Make an exact copy of every entry below, with the pictures left out.

START AVAILABLE RECORDS

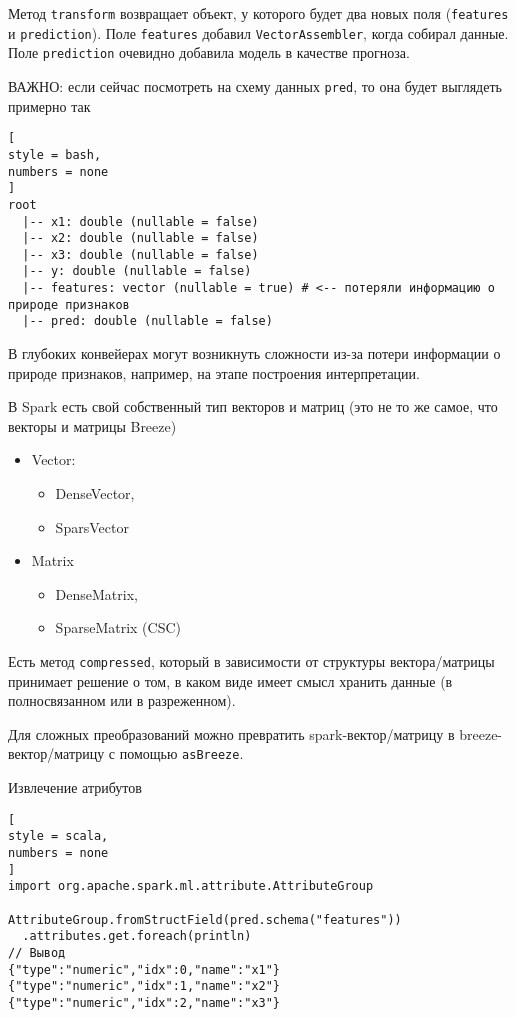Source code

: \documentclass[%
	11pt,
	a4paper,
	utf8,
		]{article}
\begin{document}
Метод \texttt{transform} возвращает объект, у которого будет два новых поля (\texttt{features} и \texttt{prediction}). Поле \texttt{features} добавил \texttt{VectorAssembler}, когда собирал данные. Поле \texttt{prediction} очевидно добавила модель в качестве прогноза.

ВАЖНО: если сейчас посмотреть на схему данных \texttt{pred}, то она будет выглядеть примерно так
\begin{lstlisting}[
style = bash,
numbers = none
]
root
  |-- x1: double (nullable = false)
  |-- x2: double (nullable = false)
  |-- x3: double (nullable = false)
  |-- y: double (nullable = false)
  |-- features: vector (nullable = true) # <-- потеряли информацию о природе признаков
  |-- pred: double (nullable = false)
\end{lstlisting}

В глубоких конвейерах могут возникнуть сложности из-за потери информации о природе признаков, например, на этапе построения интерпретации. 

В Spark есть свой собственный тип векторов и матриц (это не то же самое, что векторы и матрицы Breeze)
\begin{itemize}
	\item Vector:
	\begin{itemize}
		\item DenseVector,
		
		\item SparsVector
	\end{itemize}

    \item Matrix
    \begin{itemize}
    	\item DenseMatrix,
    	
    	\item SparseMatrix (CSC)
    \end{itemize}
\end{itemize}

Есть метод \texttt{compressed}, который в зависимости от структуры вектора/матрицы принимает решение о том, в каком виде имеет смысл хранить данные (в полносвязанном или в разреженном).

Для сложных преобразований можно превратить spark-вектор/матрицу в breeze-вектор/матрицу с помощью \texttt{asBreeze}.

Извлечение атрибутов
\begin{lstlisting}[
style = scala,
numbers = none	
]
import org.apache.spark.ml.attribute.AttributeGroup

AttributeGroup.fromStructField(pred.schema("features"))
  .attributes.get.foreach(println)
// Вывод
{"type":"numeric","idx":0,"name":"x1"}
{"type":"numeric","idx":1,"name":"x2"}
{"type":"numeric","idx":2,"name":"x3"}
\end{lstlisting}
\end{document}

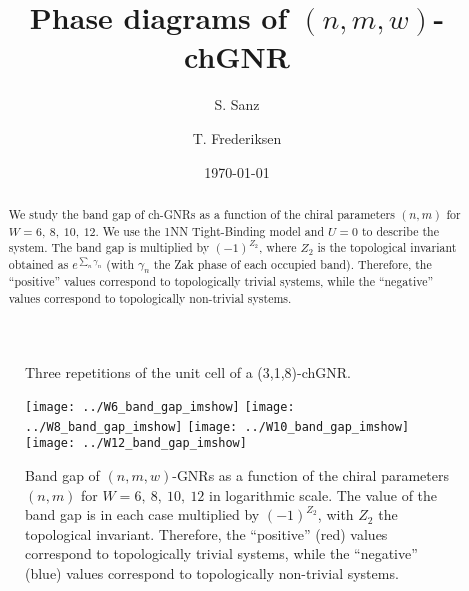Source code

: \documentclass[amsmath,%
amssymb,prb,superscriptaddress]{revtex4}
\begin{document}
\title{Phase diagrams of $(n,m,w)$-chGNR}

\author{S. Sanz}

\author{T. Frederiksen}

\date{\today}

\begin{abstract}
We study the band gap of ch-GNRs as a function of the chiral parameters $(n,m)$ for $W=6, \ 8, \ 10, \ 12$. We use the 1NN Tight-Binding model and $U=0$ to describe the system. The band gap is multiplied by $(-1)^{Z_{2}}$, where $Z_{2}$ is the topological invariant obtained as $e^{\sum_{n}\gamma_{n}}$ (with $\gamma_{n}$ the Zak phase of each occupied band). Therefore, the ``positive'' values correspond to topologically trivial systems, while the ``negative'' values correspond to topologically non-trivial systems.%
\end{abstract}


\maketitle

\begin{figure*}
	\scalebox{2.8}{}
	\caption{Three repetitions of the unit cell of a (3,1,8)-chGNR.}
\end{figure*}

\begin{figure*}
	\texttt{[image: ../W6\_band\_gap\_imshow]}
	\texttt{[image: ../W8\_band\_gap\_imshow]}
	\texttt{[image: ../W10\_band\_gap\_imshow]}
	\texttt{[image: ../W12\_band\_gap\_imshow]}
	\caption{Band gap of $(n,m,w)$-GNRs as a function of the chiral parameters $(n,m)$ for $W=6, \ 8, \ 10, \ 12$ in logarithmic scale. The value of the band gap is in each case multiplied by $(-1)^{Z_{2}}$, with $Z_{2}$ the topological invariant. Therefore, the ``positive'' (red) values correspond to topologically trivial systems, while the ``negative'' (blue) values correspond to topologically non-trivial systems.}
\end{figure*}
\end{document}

END AVAILABLE RECORDS

EXERCISE RESPONSE
Source code

: \documentclass[%
	11pt,
	a4paper,
	utf8,
		]{article}
\begin{document}
Метод \texttt{transform} возвращает объект, у которого будет два новых поля (\texttt{features} и \texttt{prediction}). Поле \texttt{features} добавил \texttt{VectorAssembler}, когда собирал данные. Поле \texttt{prediction} очевидно добавила модель в качестве прогноза.

ВАЖНО: если сейчас посмотреть на схему данных \texttt{pred}, то она будет выглядеть примерно так
\begin{lstlisting}[
style = bash,
numbers = none
]
root
  |-- x1: double (nullable = false)
  |-- x2: double (nullable = false)
  |-- x3: double (nullable = false)
  |-- y: double (nullable = false)
  |-- features: vector (nullable = true) # <-- потеряли информацию о природе признаков
  |-- pred: double (nullable = false)
\end{lstlisting}

В глубоких конвейерах могут возникнуть сложности из-за потери информации о природе признаков, например, на этапе построения интерпретации. 

В Spark есть свой собственный тип векторов и матриц (это не то же самое, что векторы и матрицы Breeze)
\begin{itemize}
	\item Vector:
	\begin{itemize}
		\item DenseVector,
		
		\item SparsVector
	\end{itemize}

    \item Matrix
    \begin{itemize}
    	\item DenseMatrix,
    	
    	\item SparseMatrix (CSC)
    \end{itemize}
\end{itemize}

Есть метод \texttt{compressed}, который в зависимости от структуры вектора/матрицы принимает решение о том, в каком виде имеет смысл хранить данные (в полносвязанном или в разреженном).

Для сложных преобразований можно превратить spark-вектор/матрицу в breeze-вектор/матрицу с помощью \texttt{asBreeze}.

Извлечение атрибутов
\begin{lstlisting}[
style = scala,
numbers = none	
]
import org.apache.spark.ml.attribute.AttributeGroup

AttributeGroup.fromStructField(pred.schema("features"))
  .attributes.get.foreach(println)
// Вывод
{"type":"numeric","idx":0,"name":"x1"}
{"type":"numeric","idx":1,"name":"x2"}
{"type":"numeric","idx":2,"name":"x3"}
\end{lstlisting}
\end{document}

Source code

: \documentclass[amsmath,%
amssymb,prb,superscriptaddress]{revtex4}
\begin{document}
\title{Phase diagrams of $(n,m,w)$-chGNR}

\author{S. Sanz}

\author{T. Frederiksen}

\date{\today}

\begin{abstract}
We study the band gap of ch-GNRs as a function of the chiral parameters $(n,m)$ for $W=6, \ 8, \ 10, \ 12$. We use the 1NN Tight-Binding model and $U=0$ to describe the system. The band gap is multiplied by $(-1)^{Z_{2}}$, where $Z_{2}$ is the topological invariant obtained as $e^{\sum_{n}\gamma_{n}}$ (with $\gamma_{n}$ the Zak phase of each occupied band). Therefore, the ``positive'' values correspond to topologically trivial systems, while the ``negative'' values correspond to topologically non-trivial systems.%
\end{abstract}


\maketitle

\begin{figure*}
	\scalebox{2.8}{}
	\caption{Three repetitions of the unit cell of a (3,1,8)-chGNR.}
\end{figure*}

\begin{figure*}
	\texttt{[image: ../W6\_band\_gap\_imshow]}
	\texttt{[image: ../W8\_band\_gap\_imshow]}
	\texttt{[image: ../W10\_band\_gap\_imshow]}
	\texttt{[image: ../W12\_band\_gap\_imshow]}
	\caption{Band gap of $(n,m,w)$-GNRs as a function of the chiral parameters $(n,m)$ for $W=6, \ 8, \ 10, \ 12$ in logarithmic scale. The value of the band gap is in each case multiplied by $(-1)^{Z_{2}}$, with $Z_{2}$ the topological invariant. Therefore, the ``positive'' (red) values correspond to topologically trivial systems, while the ``negative'' (blue) values correspond to topologically non-trivial systems.}
\end{figure*}
\end{document}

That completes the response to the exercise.